Belsunce est un des quartiers de Marseille situé en plein centre-ville, près de la Canebière. Il doit son nom à Monseigneur Belsunce, évêque de Marseille, qui fit preuve d'une énergie remarquable pendant l'épidémie de la peste.

Belsunce est un quartier central, entre la Gare Saint Charles et la Canebière, et à l’articulation des différents territoires de la ville tels que le port, le centre ville et les quartiers périphériques notamment au nord de la ville.


C'est aussi un quartier relativement petit :

  • de par sa taille, 38,3 hectares,
  • et le nombre de ses habitants, les recensements INSEE indiquent 8 622 habitants en 1999.

C'est un maillage de rues étroites, délimitées par quatre grandes avenues (la Canebière au sud, le cours Belsunce à l’Ouest, le boulevard d’Athènes et le boulevard Dugommier à l’Est, et le boulevard Charles Nédelec au nord).

 

L'avenue principale du quartier est le Cours Belsunce, perpendiculaire à l'avenue de la Canebière et qui se prolonge jusqu'à la Porte d'Aix.


Mais il convient de noter que ce quartier typique est riche d'une histoire et d'anecdotes que bien des marseillais ignorent !

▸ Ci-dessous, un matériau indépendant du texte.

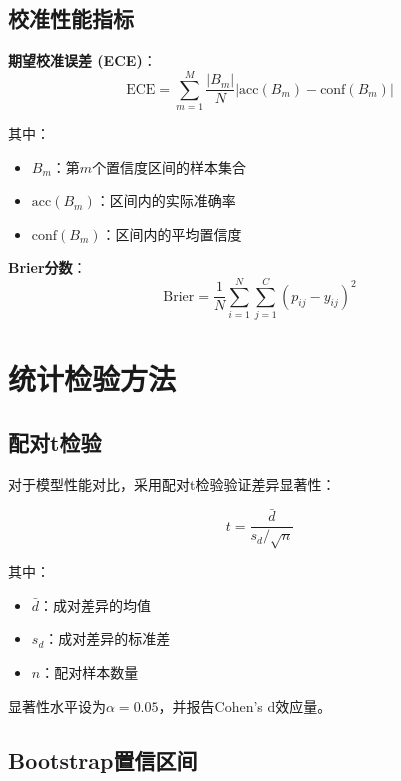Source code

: \subsection{校准性能指标}
\label{app:calibration_metrics}

\textbf{期望校准误差 (ECE)}：
\begin{equation}
\text{ECE} = \sum_{m=1}^{M} \frac{|B_m|}{N} \left| \text{acc}(B_m) - \text{conf}(B_m) \right|
\label{eq:ece_detailed}
\end{equation}

其中：
\begin{itemize}
\item $B_m$：第$m$个置信度区间的样本集合
\item $\text{acc}(B_m)$：区间内的实际准确率
\item $\text{conf}(B_m)$：区间内的平均置信度
\end{itemize}

\textbf{Brier分数}：
\begin{equation}
\text{Brier} = \frac{1}{N} \sum_{i=1}^{N} \sum_{j=1}^{C} (p_{ij} - y_{ij})^2
\label{eq:brier_detailed}
\end{equation}

\section{统计检验方法}
\label{app:statistical_tests}

\subsection{配对t检验}
\label{app:paired_ttest}

对于模型性能对比，采用配对t检验验证差异显著性：

\begin{equation}
t = \frac{\bar{d}}{s_d / \sqrt{n}}
\label{eq:paired_ttest}
\end{equation}

其中：
\begin{itemize}
\item $\bar{d}$：成对差异的均值
\item $s_d$：成对差异的标准差  
\item $n$：配对样本数量
\end{itemize}

显著性水平设为$\alpha = 0.05$，并报告Cohen's d效应量。

\subsection{Bootstrap置信区间}
\label{app:bootstrap_ci}

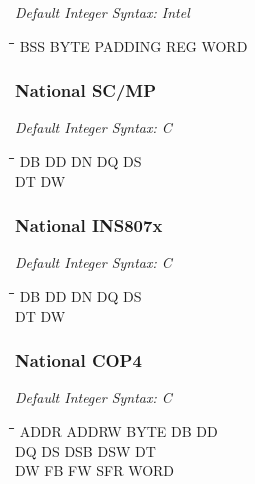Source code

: {\em Default Integer Syntax: Intel}

{\tt\begin{tabbing}
\hspace{3cm}\=\hspace{3cm}\=\hspace{3cm}\=\hspace{3cm}\=\kill
BSS        \> BYTE        \> PADDING     \> REG         \> WORD \\
\end{tabbing}}

\subsubsection{National SC/MP}

{\em Default Integer Syntax: C}

{\tt\begin{tabbing}
\hspace{3cm}\=\hspace{3cm}\=\hspace{3cm}\=\hspace{3cm}\=\kill
DB         \> DD          \> DN          \> DQ          \> DS \\
DT         \> DW \\
\end{tabbing}}
	
\subsubsection{National INS807x}

{\em Default Integer Syntax: C}

{\tt\begin{tabbing}
\hspace{3cm}\=\hspace{3cm}\=\hspace{3cm}\=\hspace{3cm}\=\kill
DB         \> DD          \> DN          \> DQ          \> DS \\
DT         \> DW \\
\end{tabbing}}
        
\subsubsection{National COP4}

{\em Default Integer Syntax: C}

{\tt\begin{tabbing}
\hspace{3cm}\=\hspace{3cm}\=\hspace{3cm}\=\hspace{3cm}\=\kill
ADDR       \> ADDRW       \> BYTE        \> DB          \> DD \\
DQ         \> DS          \> DSB         \> DSW         \> DT \\
DW         \> FB          \> FW          \> SFR         \> WORD \\
\end{tabbing}}

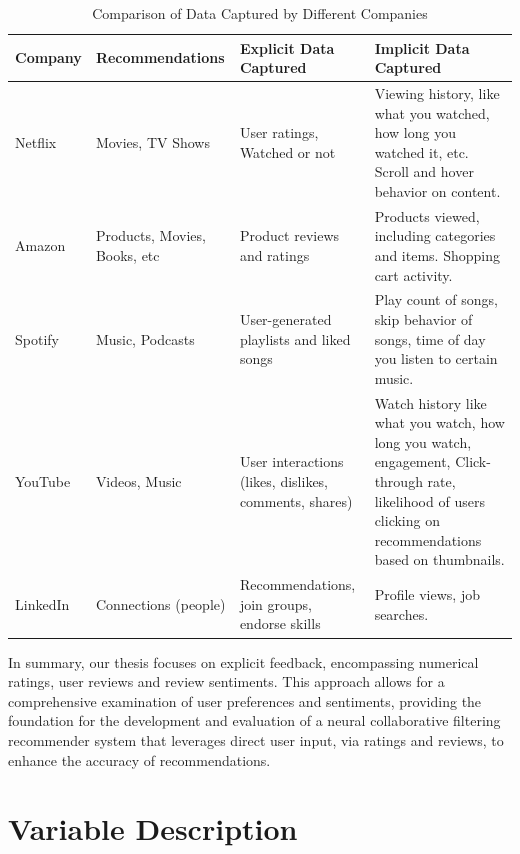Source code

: \begin{table}[h]
  \centering
  \begin{tabular}{|p{3cm}|p{3.5cm}|p{3.5cm}|p{5cm}|}
  \hline
  \textbf{Company} & \textbf{Recommendations} & \textbf{Explicit Data Captured} & \textbf{Implicit Data Captured} \\
  \hline
  Netflix & Movies, TV Shows & User ratings, Watched or not & Viewing history, like what you watched, how long you watched it, etc. Scroll and hover behavior on content. \\
  \hline
  Amazon & Products, Movies, Books, etc & Product reviews and ratings & Products viewed, including categories and items. Shopping cart activity. \\
  \hline
  Spotify & Music, Podcasts & User-generated playlists and liked songs & Play count of songs, skip behavior of songs, time of day you listen to certain music. \\
  \hline
  YouTube & Videos, Music & User interactions (likes, dislikes, comments, shares) & Watch history like what you watch, how long you watch, engagement, Click-through rate, likelihood of users clicking on recommendations based on thumbnails. \\
  \hline
  LinkedIn & Connections (people) & Recommendations, join groups, endorse skills & Profile views, job searches. \\
  \hline
  \end{tabular}
  \caption{Comparison of Data Captured by Different Companies}
  \label{tab:explicit_and_implicit_feedback}
  \end{table}
  
  In summary, our thesis focuses on explicit feedback, encompassing numerical ratings, user reviews and review sentiments. This approach allows for a comprehensive examination of user preferences and sentiments, providing the foundation for the development and evaluation of a neural collaborative filtering recommender system that leverages direct user input, via ratings and reviews, to enhance the accuracy of recommendations.




\section{Variable Description}
\label{sec:3 Variable Description}

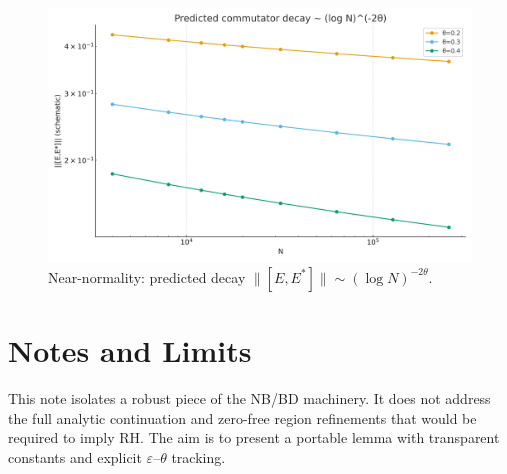 \documentclass[11pt]{article}
\theoremstyle{remark}
\begin{document}
\begin{figure}[h]
\centering
\includegraphics[width=0.75\linewidth]{figures/commutator_decay_multi.png}
\caption{Near-normality: predicted decay $\|[E,E^\ast]\|\sim (\log N)^{-2\theta}$.}
\end{figure}

\section*{Notes and Limits}
This note isolates a robust piece of the NB/BD machinery.
It does not address the full analytic continuation and zero-free region refinements
that would be required to imply RH. The aim is to present a portable lemma with
transparent constants and explicit $\varepsilon$--$\theta$ tracking.
\end{document}
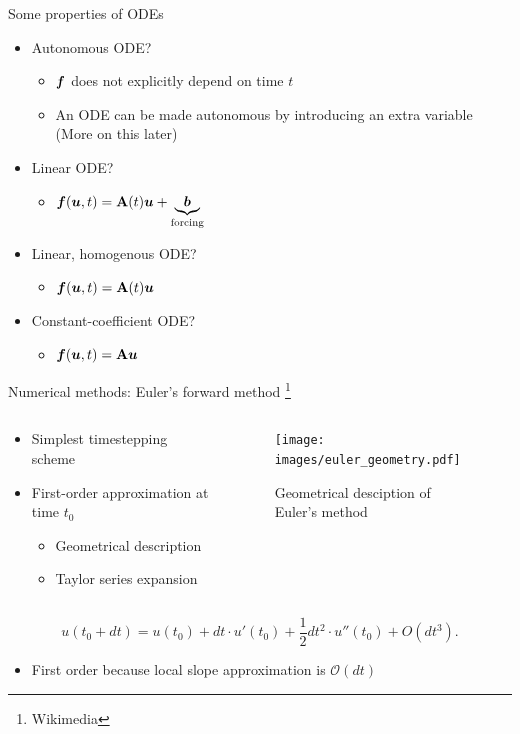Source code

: \documentclass[presentation]{beamer}
\newcommand{\gv}[1]{\ensuremath{\mbox{\boldmath$ #1 $}}}
\newcommand{\bv}[1]{\ensuremath{\mathbf{#1}}}
\newcommand{\order}[1]{\mathcal O \left( #1 \right)} %
\begin{document}
\begin{frame}[label={sec:org3d14b30}]{Some properties of ODEs}
\begin{itemize}
\item \alert{Autonomous} ODE?
\begin{itemize}
\item \(\gv{f}\) does not explicitly depend on time \(t\)
\item An ODE can be made autonomous by introducing an extra variable (More on
this later)
\end{itemize}
\item \alert{Linear} ODE?
\begin{itemize}
\item \(\gv{f}(\gv{u}, t) =  \bv{A}(t)\gv{u} + \underbrace{\gv{b}}_{\text{forcing}}\)
\end{itemize}
\item \alert{Linear, homogenous} ODE?
\begin{itemize}
\item \(\gv{f}(\gv{u}, t) =  \bv{A}(t)\gv{u}\)
\end{itemize}
\item \alert{Constant-coefficient} ODE?
\begin{itemize}
\item \(\gv{f}(\gv{u}, t) =  \bv{A}\gv{u}\)
\end{itemize}
\end{itemize}
\end{frame}
\begin{frame}[label={sec:orgba45268}]{Numerical methods: Euler's forward method \footnote{Wikimedia}}
\begin{columns}
\begin{column}{0.5\columnwidth}
\begin{itemize}
\item Simplest timestepping scheme
\item First-order approximation at time \(t_0\)
\begin{itemize}
\item Geometrical description
\item Taylor series expansion
\end{itemize}
\end{itemize}
\end{column}
\begin{column}{0.4\columnwidth}
\begin{figure}[htbp]
\centering
\texttt{[image: images/euler\_geometry.pdf]}
\caption{Geometrical desciption of Euler's method}
\end{figure}
\end{column}
\end{columns}

\[ u(t_{0}+dt)=u(t_{0})+dt \cdot u'(t_{0})+{\frac {1}{2}}dt^{2} \cdot u''(t_{0})+O(dt^{3}). \]
\begin{itemize}
\item First order because local slope approximation is \(\order{dt}\)
\end{itemize}
\end{frame}
\end{document}
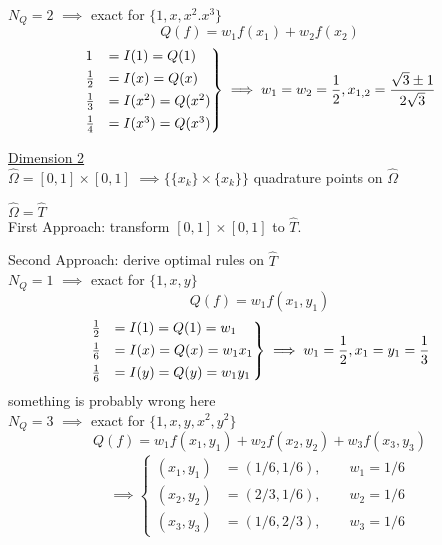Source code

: $N_Q = 2$ $\implies$ exact for $\{1,x,x^2.x^3\}$
\begin{equation*}
	Q(f)= w_1f(x_1) + w_2f(x_2)
\end{equation*}
\begin{align*}
\begin{rcases}
	1 &= I(1)=Q(1)  \\
	\frac{1}{2} &= I(x)= Q(x)  \\
	\frac{1}{3}&=I(x^2)= Q(x^2) \\
	\frac{1}{4}&=I(x^3)= Q(x^3)
\end{rcases} \implies w_1=w_2= \frac{1}{2}, x_{1,2} = \frac{\sqrt{3}\pm 1}{2\sqrt{3}}
\end{align*}

\underline{Dimension 2}\\
$\hat{\Omega} = [0,1]\times [0,1]$ $\implies \{\{x_k\}\times\{x_k\} \}$ quadrature points on $\hat{\Omega}$

$\hat{\Omega} = \hat{T}$\\
First Approach: transform $[0,1]\times [0,1]$ to $\hat{T}$.

Second Approach: derive optimal rules on $\hat{T}$\\
$N_Q = 1$ $\implies$ exact for $\{1,x,y\}$
\begin{equation*}
Q(f)= w_1f(x_1,y_1)
\end{equation*}
\begin{align*}
\begin{rcases}
\frac{1}{2}&= I(1)= Q(1) = w_1  \\
\frac{1}{6}&= I(x)= Q(x) = w_1x_1  \\
\frac{1}{6}&= I(y)= Q(y) = w_1y_1\\
\end{rcases} \implies w_1= \frac{1}{2}, x_1=y_1 = \frac{1}{3}
\end{align*}
something is probably wrong here\\
$N_Q = 3$ $\implies$ exact for $\{1,x,y,x^2,y^2\}$
\begin{equation*}
Q(f)= w_1f(x_1,y_1) + w_2f(x_2,y_2) + w_3f(x_3,y_3)
\end{equation*}
\begin{align*}\implies
\begin{cases}
(x_1,y_1)&= (1/6,1/6),  \qquad w_1= 1/6\\
(x_2,y_2)&= (2/3,1/6),  \qquad w_2= 1/6\\
(x_3,y_3)&= (1/6,2/3),  \qquad w_3= 1/6
\end{cases} 
\end{align*}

Tout d'abord, pour bien se représenter le quartier, il convient de signaler la distinction entre sa partie Est (celle occupée par le Centre Bourse) de sa partie Ouest (le vieux Belsunce). Les Marseillais font une différence entre la zone du centre Bourse aménagée dans les années 70 qui, aux yeux de la majorité d’entre eux, est devenu un nouveau quartier à part entière ne faisant pas partie intégrante de Belsunce, et l'enchevêtrement de rues étroites qu’est le vieux Belsunce, et qui est synonyme pour certains du "vrai" Belsunce, celui qui a été épargné par le tout béton, et pour d'autres, du "pauvre" Belsunce, à rénover et à moderniser...

 

Ensuite, il est bon de savoir que Belsunce, qui subit aujourd'hui la décrêpitude de ses façades et sa mauvaise réputation, est un quartier d’origine baroque, avec un patrimoine de valeur. Pour mémoire, le quartier Belsunce et le cours Belsunce, sont construits à partir de 1670, dans le cadre des travaux d’agrandissement de la ville vers l’Est et le Sud. Le cours Belsunce marque l’ébauche d’un tracé liant le Nord et le Sud de la ville. Ce lien sera concrétisé plus tard avec le prolongement du cours Belsunce à partir de ses deux extrémités :

  • au nord avec la rue d’Aix débouchant sur l’entrée de la ville et son Arc de triomphe inauguré en 1833 qu'on appelle familièrement la Porte d'Aix ;
  • et au sud avec le cours Saint Louis (construit en même temps que le cours Belsunce) et la rue de Rome débouchant sur la place Castellane et le début de l’avenue du Prado.
 

La bourgeoisie qui habite alors le quartier, occupe de petits immeubles donnant sur des jardins, avec souvent de petites maisons de fond de cour et des dépendances destinées aux domestiques ou à l’entreposage de matériel.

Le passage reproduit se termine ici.